▸ Work item
Each line of the data below should be restated exactly, with images left out.

▸ Study material
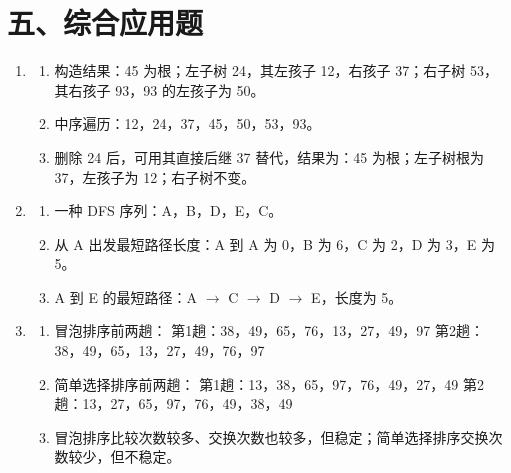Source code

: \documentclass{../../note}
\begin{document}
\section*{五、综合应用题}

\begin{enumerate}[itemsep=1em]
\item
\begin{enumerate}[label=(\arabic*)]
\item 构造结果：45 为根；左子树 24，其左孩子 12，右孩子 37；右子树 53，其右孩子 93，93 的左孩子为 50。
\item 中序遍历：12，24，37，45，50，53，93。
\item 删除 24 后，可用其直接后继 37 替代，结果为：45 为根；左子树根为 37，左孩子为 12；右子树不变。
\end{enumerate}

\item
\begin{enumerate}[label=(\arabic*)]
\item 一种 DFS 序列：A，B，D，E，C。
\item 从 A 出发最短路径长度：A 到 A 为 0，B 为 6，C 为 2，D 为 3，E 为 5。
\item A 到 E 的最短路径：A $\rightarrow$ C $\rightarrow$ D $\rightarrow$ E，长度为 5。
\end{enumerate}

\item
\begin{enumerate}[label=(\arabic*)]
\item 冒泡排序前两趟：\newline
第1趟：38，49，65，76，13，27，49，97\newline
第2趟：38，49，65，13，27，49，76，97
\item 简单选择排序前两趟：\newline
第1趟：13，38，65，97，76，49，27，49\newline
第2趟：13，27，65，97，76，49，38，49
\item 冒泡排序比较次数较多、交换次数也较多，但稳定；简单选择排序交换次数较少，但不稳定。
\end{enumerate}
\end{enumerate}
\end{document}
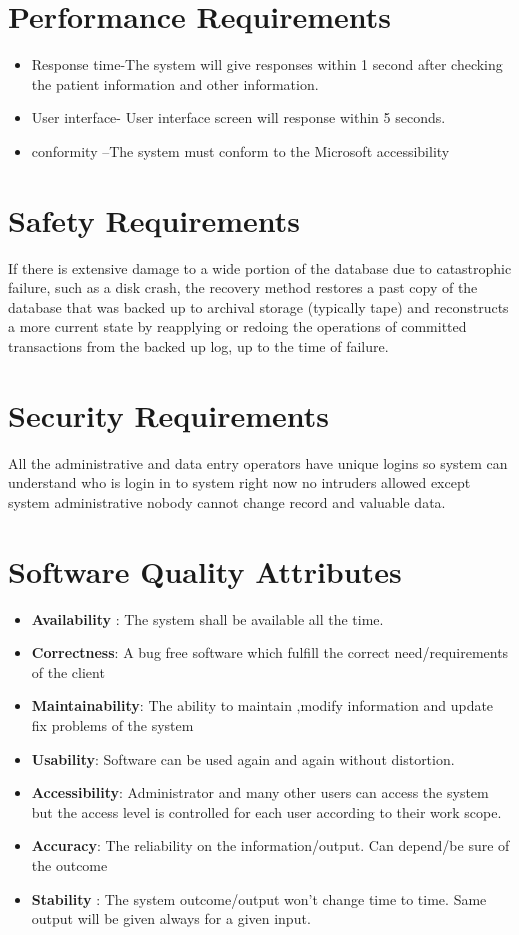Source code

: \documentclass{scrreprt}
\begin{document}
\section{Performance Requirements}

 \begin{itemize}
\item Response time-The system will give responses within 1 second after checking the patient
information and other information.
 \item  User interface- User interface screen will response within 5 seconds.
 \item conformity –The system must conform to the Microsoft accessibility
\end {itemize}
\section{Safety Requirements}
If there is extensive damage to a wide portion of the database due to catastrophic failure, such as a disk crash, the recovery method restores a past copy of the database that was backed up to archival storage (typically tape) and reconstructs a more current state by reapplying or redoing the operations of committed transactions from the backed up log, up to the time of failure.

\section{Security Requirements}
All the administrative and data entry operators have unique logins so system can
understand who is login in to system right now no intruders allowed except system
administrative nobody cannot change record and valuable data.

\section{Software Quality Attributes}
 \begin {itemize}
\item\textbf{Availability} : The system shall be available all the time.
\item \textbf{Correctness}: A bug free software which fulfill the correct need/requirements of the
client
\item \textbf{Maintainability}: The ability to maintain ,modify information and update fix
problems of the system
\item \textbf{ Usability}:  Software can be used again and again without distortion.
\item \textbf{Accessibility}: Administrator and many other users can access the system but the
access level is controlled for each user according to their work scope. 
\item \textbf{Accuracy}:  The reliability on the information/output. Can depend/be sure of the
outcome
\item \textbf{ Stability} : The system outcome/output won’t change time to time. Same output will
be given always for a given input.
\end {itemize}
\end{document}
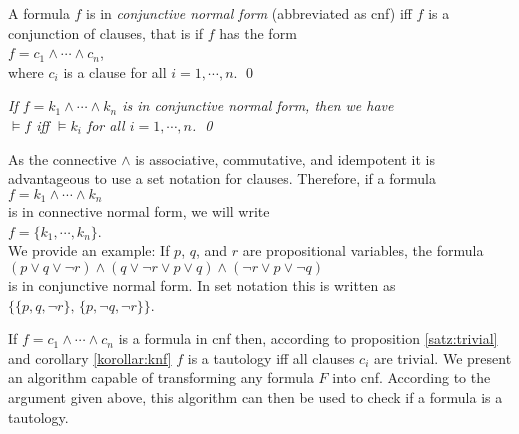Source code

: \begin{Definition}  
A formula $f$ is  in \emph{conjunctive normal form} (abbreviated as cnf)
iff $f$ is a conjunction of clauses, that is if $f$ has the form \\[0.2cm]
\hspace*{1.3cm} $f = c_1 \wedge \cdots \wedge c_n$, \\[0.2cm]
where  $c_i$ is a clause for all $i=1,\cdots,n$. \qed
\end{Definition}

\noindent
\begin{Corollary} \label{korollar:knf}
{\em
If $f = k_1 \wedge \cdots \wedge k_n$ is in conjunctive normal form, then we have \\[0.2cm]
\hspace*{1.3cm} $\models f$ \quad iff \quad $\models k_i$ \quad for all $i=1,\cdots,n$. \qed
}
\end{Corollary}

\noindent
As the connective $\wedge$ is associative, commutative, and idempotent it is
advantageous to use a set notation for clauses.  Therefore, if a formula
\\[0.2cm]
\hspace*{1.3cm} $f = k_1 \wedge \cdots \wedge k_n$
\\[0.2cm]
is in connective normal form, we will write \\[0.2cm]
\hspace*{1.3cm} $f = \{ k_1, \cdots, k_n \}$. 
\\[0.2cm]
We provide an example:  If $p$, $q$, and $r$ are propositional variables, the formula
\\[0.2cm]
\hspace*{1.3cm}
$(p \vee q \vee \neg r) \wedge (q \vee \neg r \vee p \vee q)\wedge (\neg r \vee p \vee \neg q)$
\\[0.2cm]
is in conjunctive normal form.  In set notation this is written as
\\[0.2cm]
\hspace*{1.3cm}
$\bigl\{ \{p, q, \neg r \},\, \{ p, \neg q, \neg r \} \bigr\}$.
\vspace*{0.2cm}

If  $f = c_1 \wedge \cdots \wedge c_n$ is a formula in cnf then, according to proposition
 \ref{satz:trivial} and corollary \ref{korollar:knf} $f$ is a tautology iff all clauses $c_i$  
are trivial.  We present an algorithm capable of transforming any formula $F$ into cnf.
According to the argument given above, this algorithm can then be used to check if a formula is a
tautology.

▸ Result
Source code

: \documentclass{../../note}
\begin{document}
\section*{五、综合应用题}

\begin{enumerate}[itemsep=1em]
\item
\begin{enumerate}[label=(\arabic*)]
\item 构造结果：45 为根；左子树 24，其左孩子 12，右孩子 37；右子树 53，其右孩子 93，93 的左孩子为 50。
\item 中序遍历：12，24，37，45，50，53，93。
\item 删除 24 后，可用其直接后继 37 替代，结果为：45 为根；左子树根为 37，左孩子为 12；右子树不变。
\end{enumerate}

\item
\begin{enumerate}[label=(\arabic*)]
\item 一种 DFS 序列：A，B，D，E，C。
\item 从 A 出发最短路径长度：A 到 A 为 0，B 为 6，C 为 2，D 为 3，E 为 5。
\item A 到 E 的最短路径：A $\rightarrow$ C $\rightarrow$ D $\rightarrow$ E，长度为 5。
\end{enumerate}

\item
\begin{enumerate}[label=(\arabic*)]
\item 冒泡排序前两趟：\newline
第1趟：38，49，65，76，13，27，49，97\newline
第2趟：38，49，65，13，27，49，76，97
\item 简单选择排序前两趟：\newline
第1趟：13，38，65，97，76，49，27，49\newline
第2趟：13，27，65，97，76，49，38，49
\item 冒泡排序比较次数较多、交换次数也较多，但稳定；简单选择排序交换次数较少，但不稳定。
\end{enumerate}
\end{enumerate}
\end{document}
Source code

: \documentclass{scrreprt}
\begin{document}
\section{Performance Requirements}

 \begin{itemize}
\item Response time-The system will give responses within 1 second after checking the patient
information and other information.
 \item  User interface- User interface screen will response within 5 seconds.
 \item conformity –The system must conform to the Microsoft accessibility
\end {itemize}
\section{Safety Requirements}
If there is extensive damage to a wide portion of the database due to catastrophic failure, such as a disk crash, the recovery method restores a past copy of the database that was backed up to archival storage (typically tape) and reconstructs a more current state by reapplying or redoing the operations of committed transactions from the backed up log, up to the time of failure.

\section{Security Requirements}
All the administrative and data entry operators have unique logins so system can
understand who is login in to system right now no intruders allowed except system
administrative nobody cannot change record and valuable data.

\section{Software Quality Attributes}
 \begin {itemize}
\item\textbf{Availability} : The system shall be available all the time.
\item \textbf{Correctness}: A bug free software which fulfill the correct need/requirements of the
client
\item \textbf{Maintainability}: The ability to maintain ,modify information and update fix
problems of the system
\item \textbf{ Usability}:  Software can be used again and again without distortion.
\item \textbf{Accessibility}: Administrator and many other users can access the system but the
access level is controlled for each user according to their work scope. 
\item \textbf{Accuracy}:  The reliability on the information/output. Can depend/be sure of the
outcome
\item \textbf{ Stability} : The system outcome/output won’t change time to time. Same output will
be given always for a given input.
\end {itemize}
\end{document}
Source code

: \begin{Definition}  
A formula $f$ is  in \emph{conjunctive normal form} (abbreviated as cnf)
iff $f$ is a conjunction of clauses, that is if $f$ has the form \\[0.2cm]
\hspace*{1.3cm} $f = c_1 \wedge \cdots \wedge c_n$, \\[0.2cm]
where  $c_i$ is a clause for all $i=1,\cdots,n$. \qed
\end{Definition}

\noindent
\begin{Corollary} \label{korollar:knf}
{\em
If $f = k_1 \wedge \cdots \wedge k_n$ is in conjunctive normal form, then we have \\[0.2cm]
\hspace*{1.3cm} $\models f$ \quad iff \quad $\models k_i$ \quad for all $i=1,\cdots,n$. \qed
}
\end{Corollary}

\noindent
As the connective $\wedge$ is associative, commutative, and idempotent it is
advantageous to use a set notation for clauses.  Therefore, if a formula
\\[0.2cm]
\hspace*{1.3cm} $f = k_1 \wedge \cdots \wedge k_n$
\\[0.2cm]
is in connective normal form, we will write \\[0.2cm]
\hspace*{1.3cm} $f = \{ k_1, \cdots, k_n \}$. 
\\[0.2cm]
We provide an example:  If $p$, $q$, and $r$ are propositional variables, the formula
\\[0.2cm]
\hspace*{1.3cm}
$(p \vee q \vee \neg r) \wedge (q \vee \neg r \vee p \vee q)\wedge (\neg r \vee p \vee \neg q)$
\\[0.2cm]
is in conjunctive normal form.  In set notation this is written as
\\[0.2cm]
\hspace*{1.3cm}
$\bigl\{ \{p, q, \neg r \},\, \{ p, \neg q, \neg r \} \bigr\}$.
\vspace*{0.2cm}

If  $f = c_1 \wedge \cdots \wedge c_n$ is a formula in cnf then, according to proposition
 \ref{satz:trivial} and corollary \ref{korollar:knf} $f$ is a tautology iff all clauses $c_i$  
are trivial.  We present an algorithm capable of transforming any formula $F$ into cnf.
According to the argument given above, this algorithm can then be used to check if a formula is a
tautology.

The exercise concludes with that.